With 215,000 more jobs, the unemployment rate stable at 5.3% and hours worked up 0.3%m/m, the US job market continued to heal in July. What’s missing is meaningful wage growth, up just 0.2%m/m. The Fed has a difficult judgement to make. Will a tightening labour market prompt higher inflation, justifying a rise in interest rates sooner than later? Or has the link between (un-) employment on one hand and wage growth on the other so changed that inflation is a distant prospect?
After a stuttering six months the US made an encouraging start to the second half of the year. According to the Institute of Supply Managers, service sector growth accelerated sharply in July, the Non-Manufacturing Index climbing 4.3 to 60.3. Firms reported faster rises in new orders and jobs, with just the slightest hint of emerging inflationary pressures. However, manufacturing growth slowed a little. Low oil prices dented the energy sector's demand for equipment while the strong dollar and weaknesses in some overseas markets depressed exports.
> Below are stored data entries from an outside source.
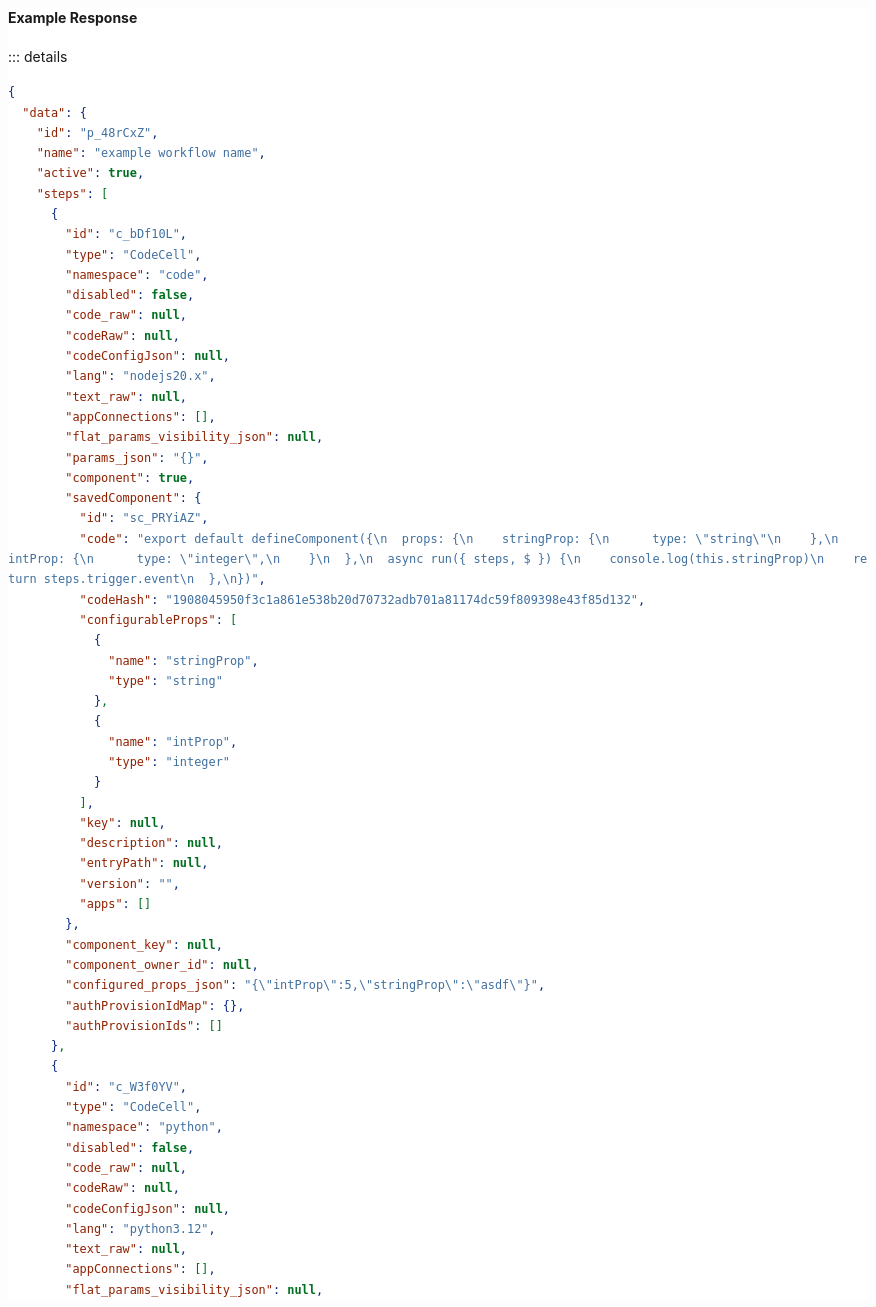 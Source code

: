 #### Example Response

::: details
```json
{
  "data": {
    "id": "p_48rCxZ",
    "name": "example workflow name",
    "active": true,
    "steps": [
      {
        "id": "c_bDf10L",
        "type": "CodeCell",
        "namespace": "code",
        "disabled": false,
        "code_raw": null,
        "codeRaw": null,
        "codeConfigJson": null,
        "lang": "nodejs20.x",
        "text_raw": null,
        "appConnections": [],
        "flat_params_visibility_json": null,
        "params_json": "{}",
        "component": true,
        "savedComponent": {
          "id": "sc_PRYiAZ",
          "code": "export default defineComponent({\n  props: {\n    stringProp: {\n      type: \"string\"\n    },\n    intProp: {\n      type: \"integer\",\n    }\n  },\n  async run({ steps, $ }) {\n    console.log(this.stringProp)\n    return steps.trigger.event\n  },\n})",
          "codeHash": "1908045950f3c1a861e538b20d70732adb701a81174dc59f809398e43f85d132",
          "configurableProps": [
            {
              "name": "stringProp",
              "type": "string"
            },
            {
              "name": "intProp",
              "type": "integer"
            }
          ],
          "key": null,
          "description": null,
          "entryPath": null,
          "version": "",
          "apps": []
        },
        "component_key": null,
        "component_owner_id": null,
        "configured_props_json": "{\"intProp\":5,\"stringProp\":\"asdf\"}",
        "authProvisionIdMap": {},
        "authProvisionIds": []
      },
      {
        "id": "c_W3f0YV",
        "type": "CodeCell",
        "namespace": "python",
        "disabled": false,
        "code_raw": null,
        "codeRaw": null,
        "codeConfigJson": null,
        "lang": "python3.12",
        "text_raw": null,
        "appConnections": [],
        "flat_params_visibility_json": null,
```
With July's eurozone's Purchasing Mangers' Index falling slightly to 53.9 from 54.2 in June, reports naturally highlight a slow-down in economic activity. But in the messy business of real life, such a slight fall means output was basically unchanged. Not bad given July's economic headaches in Greece and political ones in Brussels and Frankfurt. Star of the show goes to Spain, enjoying accelerating output and near-record level job hires. German business activity is steady. Of the major economies the two laggards were (once again) France and Italy. That said…
Greece's manufacturing Purchasing Managers' Index says it all. A neutral '50' reading signals output is neither growing nor shrinking. In July's Greece's was 30.2, not surprisingly a record low for Greece. Two factors drove the decline: the difficultly in paying for materials leading to reduced production. Greece needs growth. Yet it's heading in the other direction. The economy is set to shrink by 4% this year. No wonder that the International Monetary Fund, who know about these things, have started reasonably to demand the condition that debt-relief accompanies any further bail-out agreement.
Emerging markets continue to have a difficult time of it. China's PMI, covering manufacturing and services, fell for the fifth month running to the lowest level in over a year in July. India's economy is struggling for traction with a reading well below the long-term average. Still, they're both better than Brazil where the composite has fallen to levels last seen during the financial crisis. But overall the emerging market slowdown has been gradual so far. The risk is that it turns more nasty, particularly as the Fed moves toward hiking rates. It's been a problem for emerging markets on numerous past occasions.